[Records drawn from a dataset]

*****

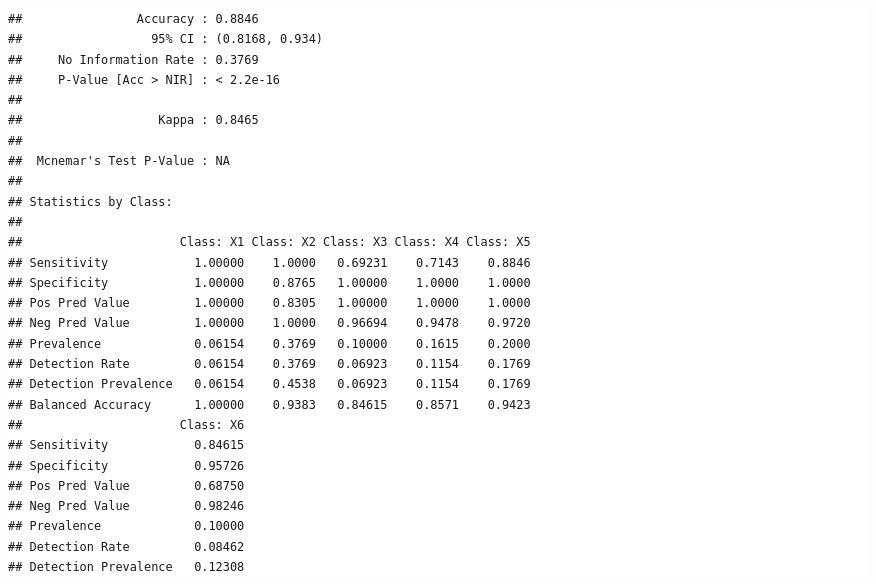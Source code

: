     ##                Accuracy : 0.8846         
    ##                  95% CI : (0.8168, 0.934)
    ##     No Information Rate : 0.3769         
    ##     P-Value [Acc > NIR] : < 2.2e-16      
    ##                                          
    ##                   Kappa : 0.8465         
    ##                                          
    ##  Mcnemar's Test P-Value : NA             
    ## 
    ## Statistics by Class:
    ## 
    ##                      Class: X1 Class: X2 Class: X3 Class: X4 Class: X5
    ## Sensitivity            1.00000    1.0000   0.69231    0.7143    0.8846
    ## Specificity            1.00000    0.8765   1.00000    1.0000    1.0000
    ## Pos Pred Value         1.00000    0.8305   1.00000    1.0000    1.0000
    ## Neg Pred Value         1.00000    1.0000   0.96694    0.9478    0.9720
    ## Prevalence             0.06154    0.3769   0.10000    0.1615    0.2000
    ## Detection Rate         0.06154    0.3769   0.06923    0.1154    0.1769
    ## Detection Prevalence   0.06154    0.4538   0.06923    0.1154    0.1769
    ## Balanced Accuracy      1.00000    0.9383   0.84615    0.8571    0.9423
    ##                      Class: X6
    ## Sensitivity            0.84615
    ## Specificity            0.95726
    ## Pos Pred Value         0.68750
    ## Neg Pred Value         0.98246
    ## Prevalence             0.10000
    ## Detection Rate         0.08462
    ## Detection Prevalence   0.12308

*****

#### What to work on
Report each line in the data above that holds the word "Specificity" by copying it.

#### Task result
    ## Specificity            1.00000    0.8765   1.00000    1.0000    1.0000
    ## Specificity            0.95726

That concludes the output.